» Source data

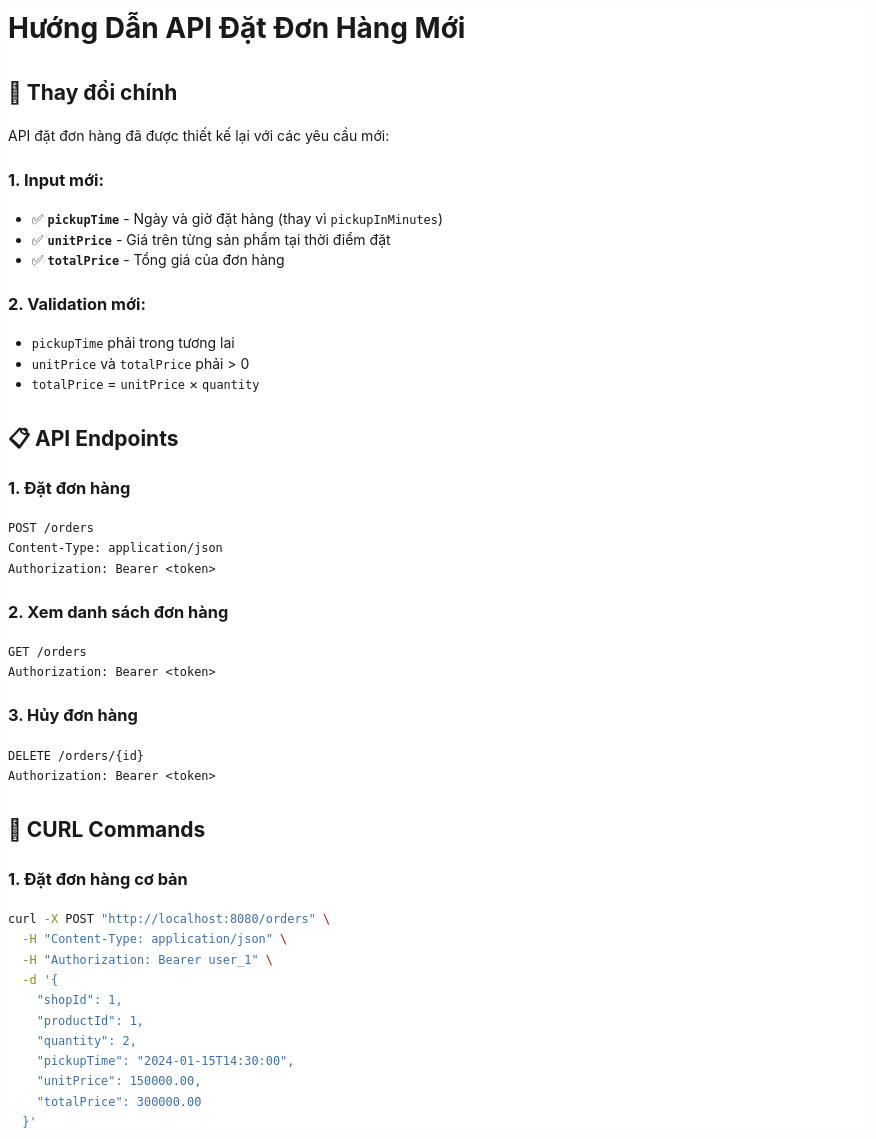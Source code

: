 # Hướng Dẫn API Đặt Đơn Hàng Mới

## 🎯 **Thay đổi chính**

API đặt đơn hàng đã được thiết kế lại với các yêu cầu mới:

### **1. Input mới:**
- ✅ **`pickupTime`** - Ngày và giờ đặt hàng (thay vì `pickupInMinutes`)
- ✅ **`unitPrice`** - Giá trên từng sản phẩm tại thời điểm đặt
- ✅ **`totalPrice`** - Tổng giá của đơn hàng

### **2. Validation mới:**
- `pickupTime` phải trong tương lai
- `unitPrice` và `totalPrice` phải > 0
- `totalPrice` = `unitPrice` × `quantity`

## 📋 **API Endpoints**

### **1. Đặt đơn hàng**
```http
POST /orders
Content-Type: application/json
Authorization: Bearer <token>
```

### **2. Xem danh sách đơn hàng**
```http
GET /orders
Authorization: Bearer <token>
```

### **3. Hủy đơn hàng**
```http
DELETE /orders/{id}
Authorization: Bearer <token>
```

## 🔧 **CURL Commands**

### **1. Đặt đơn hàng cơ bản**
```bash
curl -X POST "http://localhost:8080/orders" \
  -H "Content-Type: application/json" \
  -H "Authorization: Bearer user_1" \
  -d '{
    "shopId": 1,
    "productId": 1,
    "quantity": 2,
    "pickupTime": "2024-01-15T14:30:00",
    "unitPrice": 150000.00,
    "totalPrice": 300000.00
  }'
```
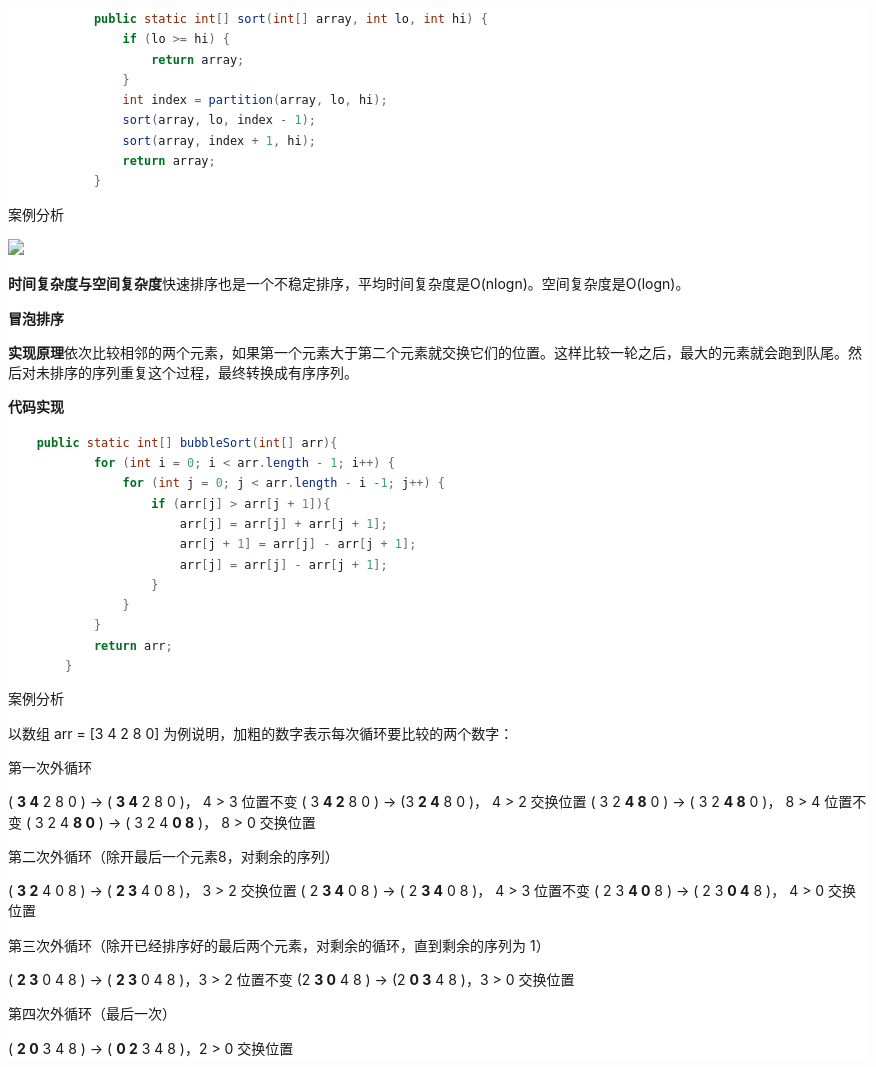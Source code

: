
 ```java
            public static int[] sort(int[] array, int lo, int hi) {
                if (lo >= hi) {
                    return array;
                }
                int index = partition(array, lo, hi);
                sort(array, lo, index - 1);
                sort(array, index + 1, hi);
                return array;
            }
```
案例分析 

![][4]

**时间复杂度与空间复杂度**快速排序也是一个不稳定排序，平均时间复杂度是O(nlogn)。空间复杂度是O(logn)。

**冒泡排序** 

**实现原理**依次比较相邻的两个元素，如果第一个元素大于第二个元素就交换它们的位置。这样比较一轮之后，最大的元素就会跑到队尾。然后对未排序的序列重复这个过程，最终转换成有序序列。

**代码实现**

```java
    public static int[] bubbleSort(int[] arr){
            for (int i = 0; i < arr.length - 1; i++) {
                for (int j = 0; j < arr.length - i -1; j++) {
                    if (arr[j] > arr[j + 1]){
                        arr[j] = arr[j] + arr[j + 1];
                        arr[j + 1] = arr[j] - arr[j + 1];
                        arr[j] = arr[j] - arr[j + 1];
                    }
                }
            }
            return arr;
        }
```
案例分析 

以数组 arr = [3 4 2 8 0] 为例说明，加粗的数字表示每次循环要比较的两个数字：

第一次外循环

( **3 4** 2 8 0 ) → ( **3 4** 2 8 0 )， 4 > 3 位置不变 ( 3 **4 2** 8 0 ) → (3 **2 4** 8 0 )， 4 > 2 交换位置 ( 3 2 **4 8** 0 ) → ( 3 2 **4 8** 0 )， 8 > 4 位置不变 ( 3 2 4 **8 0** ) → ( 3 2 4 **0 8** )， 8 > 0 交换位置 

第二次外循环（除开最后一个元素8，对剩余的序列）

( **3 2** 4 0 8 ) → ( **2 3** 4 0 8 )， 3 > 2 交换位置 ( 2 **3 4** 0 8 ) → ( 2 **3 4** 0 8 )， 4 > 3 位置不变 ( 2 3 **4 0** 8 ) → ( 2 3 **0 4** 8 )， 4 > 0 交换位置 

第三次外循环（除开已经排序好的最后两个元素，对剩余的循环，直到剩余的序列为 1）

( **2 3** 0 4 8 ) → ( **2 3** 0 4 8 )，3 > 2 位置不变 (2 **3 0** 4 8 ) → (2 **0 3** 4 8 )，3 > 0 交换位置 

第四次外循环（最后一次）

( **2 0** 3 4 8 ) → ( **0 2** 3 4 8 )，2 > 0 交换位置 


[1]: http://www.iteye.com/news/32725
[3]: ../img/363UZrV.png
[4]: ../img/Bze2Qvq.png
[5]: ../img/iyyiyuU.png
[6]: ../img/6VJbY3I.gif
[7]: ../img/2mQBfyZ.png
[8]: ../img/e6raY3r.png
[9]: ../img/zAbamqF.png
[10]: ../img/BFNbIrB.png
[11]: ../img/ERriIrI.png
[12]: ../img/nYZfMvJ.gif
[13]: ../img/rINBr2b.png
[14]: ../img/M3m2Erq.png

--

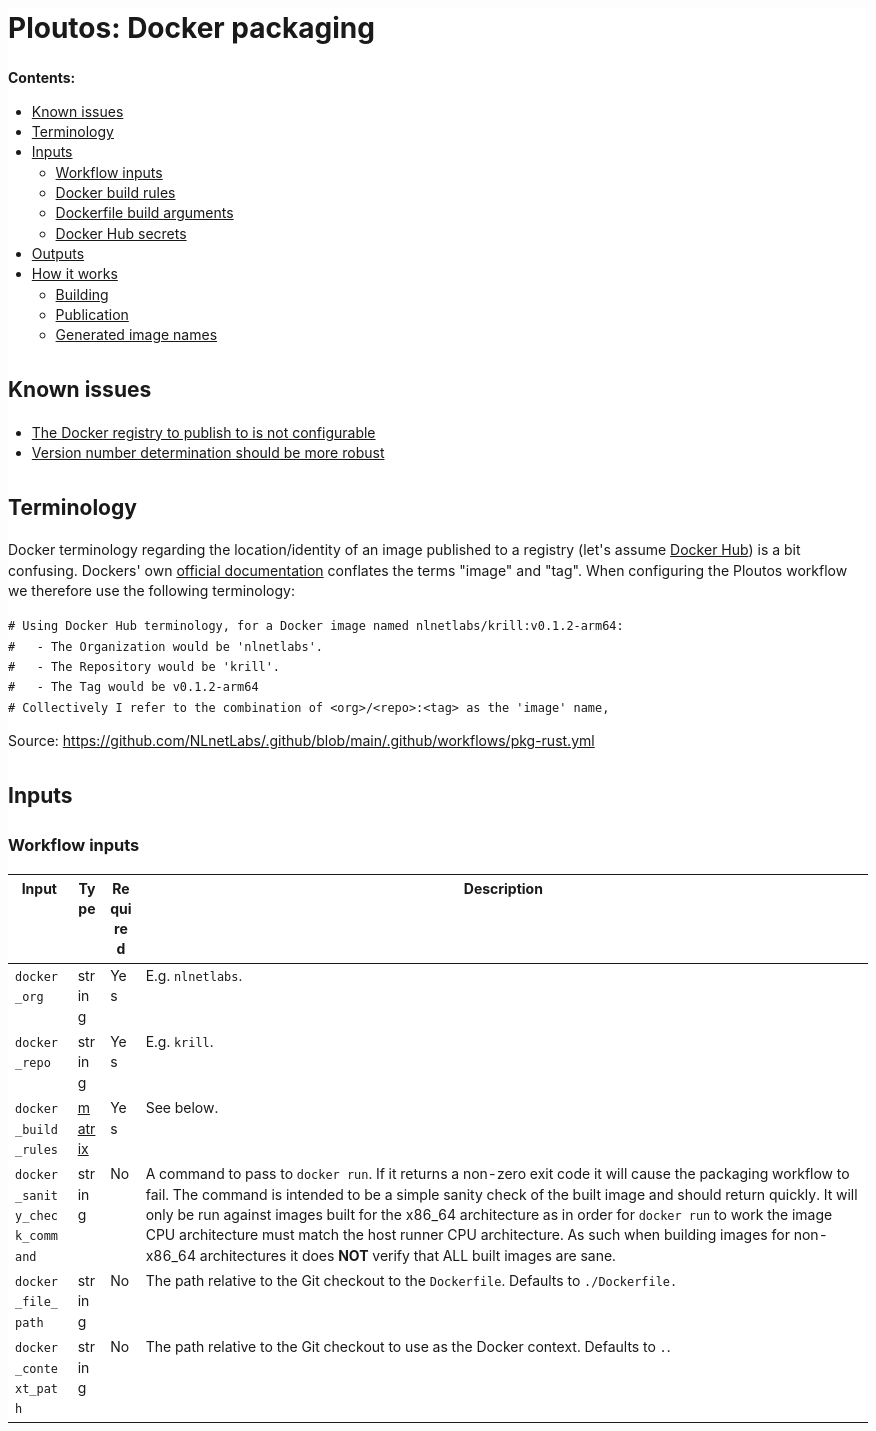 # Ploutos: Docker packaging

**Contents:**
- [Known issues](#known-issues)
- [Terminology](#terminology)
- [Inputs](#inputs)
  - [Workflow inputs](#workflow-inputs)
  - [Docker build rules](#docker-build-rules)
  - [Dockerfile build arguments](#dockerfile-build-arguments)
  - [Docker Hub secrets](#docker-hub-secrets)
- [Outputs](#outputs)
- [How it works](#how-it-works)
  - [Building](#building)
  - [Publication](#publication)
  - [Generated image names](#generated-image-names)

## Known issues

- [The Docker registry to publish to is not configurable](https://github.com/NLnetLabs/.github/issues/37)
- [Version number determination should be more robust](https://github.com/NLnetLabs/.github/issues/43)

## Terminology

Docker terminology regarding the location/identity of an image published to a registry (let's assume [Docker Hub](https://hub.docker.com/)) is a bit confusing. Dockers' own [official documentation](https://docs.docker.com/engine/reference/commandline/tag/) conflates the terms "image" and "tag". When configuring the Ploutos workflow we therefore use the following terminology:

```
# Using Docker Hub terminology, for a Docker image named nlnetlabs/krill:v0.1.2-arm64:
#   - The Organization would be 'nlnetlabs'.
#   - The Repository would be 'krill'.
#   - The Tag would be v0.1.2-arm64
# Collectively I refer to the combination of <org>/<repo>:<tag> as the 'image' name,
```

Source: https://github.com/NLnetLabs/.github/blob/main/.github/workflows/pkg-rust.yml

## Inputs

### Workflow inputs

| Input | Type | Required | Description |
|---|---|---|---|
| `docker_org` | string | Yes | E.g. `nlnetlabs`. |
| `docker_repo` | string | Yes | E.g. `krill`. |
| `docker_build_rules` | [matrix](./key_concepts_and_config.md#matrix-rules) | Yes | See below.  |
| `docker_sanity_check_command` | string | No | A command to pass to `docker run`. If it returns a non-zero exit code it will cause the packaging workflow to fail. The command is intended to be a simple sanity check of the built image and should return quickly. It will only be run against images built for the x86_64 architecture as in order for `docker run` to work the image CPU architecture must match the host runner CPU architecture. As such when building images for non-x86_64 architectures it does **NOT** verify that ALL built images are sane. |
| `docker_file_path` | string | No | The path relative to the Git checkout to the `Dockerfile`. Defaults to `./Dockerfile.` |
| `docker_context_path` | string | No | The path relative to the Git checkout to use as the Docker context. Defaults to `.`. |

* * *

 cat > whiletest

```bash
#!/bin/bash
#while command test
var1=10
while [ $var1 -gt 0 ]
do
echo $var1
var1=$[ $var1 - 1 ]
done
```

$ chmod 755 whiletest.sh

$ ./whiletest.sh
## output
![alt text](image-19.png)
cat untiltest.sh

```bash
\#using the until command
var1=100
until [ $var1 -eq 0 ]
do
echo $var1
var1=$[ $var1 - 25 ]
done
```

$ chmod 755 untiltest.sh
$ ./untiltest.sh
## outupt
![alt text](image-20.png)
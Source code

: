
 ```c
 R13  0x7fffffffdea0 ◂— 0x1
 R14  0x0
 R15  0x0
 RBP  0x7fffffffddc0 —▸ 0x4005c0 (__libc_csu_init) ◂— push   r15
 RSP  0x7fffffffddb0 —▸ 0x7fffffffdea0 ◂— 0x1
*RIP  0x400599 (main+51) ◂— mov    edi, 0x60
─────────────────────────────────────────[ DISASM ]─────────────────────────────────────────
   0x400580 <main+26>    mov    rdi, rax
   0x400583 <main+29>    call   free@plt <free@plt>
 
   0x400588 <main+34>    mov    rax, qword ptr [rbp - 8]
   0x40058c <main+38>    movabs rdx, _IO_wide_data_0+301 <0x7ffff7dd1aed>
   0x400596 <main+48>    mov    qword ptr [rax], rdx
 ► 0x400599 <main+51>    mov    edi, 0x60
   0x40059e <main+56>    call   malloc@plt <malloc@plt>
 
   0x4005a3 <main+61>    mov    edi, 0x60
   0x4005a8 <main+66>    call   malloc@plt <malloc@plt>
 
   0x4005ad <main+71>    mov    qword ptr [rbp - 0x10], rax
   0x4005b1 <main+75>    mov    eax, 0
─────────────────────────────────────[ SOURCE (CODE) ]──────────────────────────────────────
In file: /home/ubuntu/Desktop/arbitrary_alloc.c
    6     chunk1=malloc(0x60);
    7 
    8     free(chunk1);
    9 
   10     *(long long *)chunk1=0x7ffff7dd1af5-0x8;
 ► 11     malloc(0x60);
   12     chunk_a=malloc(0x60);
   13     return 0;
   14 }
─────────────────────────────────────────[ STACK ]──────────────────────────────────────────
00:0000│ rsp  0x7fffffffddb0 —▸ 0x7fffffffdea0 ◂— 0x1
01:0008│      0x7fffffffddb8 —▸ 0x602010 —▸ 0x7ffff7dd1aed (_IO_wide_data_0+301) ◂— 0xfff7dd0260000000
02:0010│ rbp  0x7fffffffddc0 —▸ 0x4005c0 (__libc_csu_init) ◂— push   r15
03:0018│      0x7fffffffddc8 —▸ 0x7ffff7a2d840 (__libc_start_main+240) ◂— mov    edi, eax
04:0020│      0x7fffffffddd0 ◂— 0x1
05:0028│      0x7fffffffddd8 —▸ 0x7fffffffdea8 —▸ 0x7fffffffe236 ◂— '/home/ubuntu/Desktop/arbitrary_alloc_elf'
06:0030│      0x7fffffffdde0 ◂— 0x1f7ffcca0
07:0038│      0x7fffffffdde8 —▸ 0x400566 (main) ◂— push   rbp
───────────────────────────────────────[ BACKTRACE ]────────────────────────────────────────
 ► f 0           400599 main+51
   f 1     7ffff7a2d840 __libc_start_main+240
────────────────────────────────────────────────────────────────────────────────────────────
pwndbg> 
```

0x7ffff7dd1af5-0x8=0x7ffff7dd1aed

» Activity
Read the data above and pull out each line that holds the string "length".

» Task solution
            for (int i = 0; i < arr.length - 1; i++) {
                for (int j = 0; j < arr.length - i -1; j++) {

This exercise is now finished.